## Work task
Exactly as written, copy the lines of the data below from the first through the one containing "the 14-parameter model".

## Entries provided
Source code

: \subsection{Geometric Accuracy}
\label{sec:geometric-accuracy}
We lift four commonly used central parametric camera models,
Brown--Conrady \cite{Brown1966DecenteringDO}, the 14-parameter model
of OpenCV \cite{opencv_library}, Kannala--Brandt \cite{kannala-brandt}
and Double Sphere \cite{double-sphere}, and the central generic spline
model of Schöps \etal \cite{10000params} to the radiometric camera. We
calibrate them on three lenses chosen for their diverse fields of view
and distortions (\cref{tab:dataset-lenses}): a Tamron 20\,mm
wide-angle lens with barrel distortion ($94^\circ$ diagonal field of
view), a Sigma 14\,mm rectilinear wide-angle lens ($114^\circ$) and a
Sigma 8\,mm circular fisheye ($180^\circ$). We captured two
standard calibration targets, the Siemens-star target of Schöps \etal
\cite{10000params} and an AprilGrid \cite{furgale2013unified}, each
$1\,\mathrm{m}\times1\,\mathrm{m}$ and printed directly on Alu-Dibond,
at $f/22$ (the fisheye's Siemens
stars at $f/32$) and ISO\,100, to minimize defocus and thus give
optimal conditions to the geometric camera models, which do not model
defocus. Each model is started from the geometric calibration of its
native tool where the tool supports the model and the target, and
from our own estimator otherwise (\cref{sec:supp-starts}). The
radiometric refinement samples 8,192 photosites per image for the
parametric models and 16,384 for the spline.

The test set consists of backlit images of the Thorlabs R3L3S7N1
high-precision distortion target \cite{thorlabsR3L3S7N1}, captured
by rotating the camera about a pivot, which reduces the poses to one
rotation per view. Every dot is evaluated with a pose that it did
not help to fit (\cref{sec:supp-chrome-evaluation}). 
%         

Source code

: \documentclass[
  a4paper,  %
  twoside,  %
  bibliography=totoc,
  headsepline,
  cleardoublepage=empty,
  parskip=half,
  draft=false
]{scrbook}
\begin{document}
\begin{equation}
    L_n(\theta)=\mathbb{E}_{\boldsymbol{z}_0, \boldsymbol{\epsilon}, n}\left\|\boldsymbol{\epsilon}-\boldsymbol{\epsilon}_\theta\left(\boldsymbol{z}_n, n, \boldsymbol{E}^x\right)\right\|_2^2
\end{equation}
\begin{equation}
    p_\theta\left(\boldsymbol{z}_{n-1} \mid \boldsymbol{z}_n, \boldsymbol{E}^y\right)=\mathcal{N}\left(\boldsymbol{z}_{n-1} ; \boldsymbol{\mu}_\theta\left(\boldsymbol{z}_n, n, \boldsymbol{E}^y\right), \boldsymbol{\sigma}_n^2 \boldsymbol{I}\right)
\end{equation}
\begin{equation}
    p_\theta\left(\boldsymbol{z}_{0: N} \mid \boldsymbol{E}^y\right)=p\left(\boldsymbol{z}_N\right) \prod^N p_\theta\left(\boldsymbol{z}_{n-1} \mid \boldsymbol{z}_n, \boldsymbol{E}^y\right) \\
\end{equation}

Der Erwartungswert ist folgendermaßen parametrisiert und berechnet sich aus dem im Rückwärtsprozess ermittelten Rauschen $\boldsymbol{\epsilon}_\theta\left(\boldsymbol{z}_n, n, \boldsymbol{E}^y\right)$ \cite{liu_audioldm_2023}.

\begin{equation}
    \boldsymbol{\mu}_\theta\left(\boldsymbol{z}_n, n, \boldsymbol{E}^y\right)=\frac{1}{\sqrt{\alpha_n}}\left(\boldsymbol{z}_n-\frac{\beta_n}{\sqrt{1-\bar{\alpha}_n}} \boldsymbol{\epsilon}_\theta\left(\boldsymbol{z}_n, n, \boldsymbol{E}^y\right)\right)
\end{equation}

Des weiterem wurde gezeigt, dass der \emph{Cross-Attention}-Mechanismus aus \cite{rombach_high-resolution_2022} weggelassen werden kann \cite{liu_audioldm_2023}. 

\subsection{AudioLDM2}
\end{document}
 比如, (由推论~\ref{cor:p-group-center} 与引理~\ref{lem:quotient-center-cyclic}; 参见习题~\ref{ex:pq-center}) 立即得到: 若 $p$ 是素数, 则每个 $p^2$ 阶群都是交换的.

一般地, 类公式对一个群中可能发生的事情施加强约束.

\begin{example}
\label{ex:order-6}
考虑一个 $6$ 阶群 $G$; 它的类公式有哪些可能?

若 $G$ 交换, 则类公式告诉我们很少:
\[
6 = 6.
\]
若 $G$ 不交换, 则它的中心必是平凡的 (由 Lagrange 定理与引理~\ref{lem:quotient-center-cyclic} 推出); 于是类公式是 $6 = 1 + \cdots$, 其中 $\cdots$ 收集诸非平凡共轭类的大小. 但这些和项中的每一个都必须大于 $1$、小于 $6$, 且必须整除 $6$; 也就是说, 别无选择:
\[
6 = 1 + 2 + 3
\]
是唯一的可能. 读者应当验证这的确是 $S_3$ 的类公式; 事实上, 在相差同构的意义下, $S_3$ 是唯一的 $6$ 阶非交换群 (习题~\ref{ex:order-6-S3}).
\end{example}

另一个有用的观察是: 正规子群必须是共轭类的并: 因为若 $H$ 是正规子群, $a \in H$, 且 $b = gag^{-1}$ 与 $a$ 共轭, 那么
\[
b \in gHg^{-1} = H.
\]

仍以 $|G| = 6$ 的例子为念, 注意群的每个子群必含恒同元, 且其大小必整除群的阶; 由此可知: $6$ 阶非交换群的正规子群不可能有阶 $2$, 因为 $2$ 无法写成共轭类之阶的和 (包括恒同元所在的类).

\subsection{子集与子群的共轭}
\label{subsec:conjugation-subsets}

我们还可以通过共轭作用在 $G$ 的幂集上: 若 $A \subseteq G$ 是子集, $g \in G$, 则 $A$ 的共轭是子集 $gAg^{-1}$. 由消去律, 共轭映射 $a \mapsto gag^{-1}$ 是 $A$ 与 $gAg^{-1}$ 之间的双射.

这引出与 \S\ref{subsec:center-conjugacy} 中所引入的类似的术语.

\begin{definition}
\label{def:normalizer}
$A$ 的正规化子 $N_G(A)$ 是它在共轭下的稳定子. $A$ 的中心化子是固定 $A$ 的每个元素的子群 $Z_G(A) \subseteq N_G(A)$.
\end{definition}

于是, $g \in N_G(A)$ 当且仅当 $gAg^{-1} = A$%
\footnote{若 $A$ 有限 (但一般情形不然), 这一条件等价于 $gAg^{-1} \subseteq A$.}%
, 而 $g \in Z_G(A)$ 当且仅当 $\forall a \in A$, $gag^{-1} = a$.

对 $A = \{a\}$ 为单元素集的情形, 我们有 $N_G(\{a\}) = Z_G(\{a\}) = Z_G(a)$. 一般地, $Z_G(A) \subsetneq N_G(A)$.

## Result of the exercise
Source code

: \subsection{Geometric Accuracy}
\label{sec:geometric-accuracy}
We lift four commonly used central parametric camera models,
Brown--Conrady \cite{Brown1966DecenteringDO}, the 14-parameter model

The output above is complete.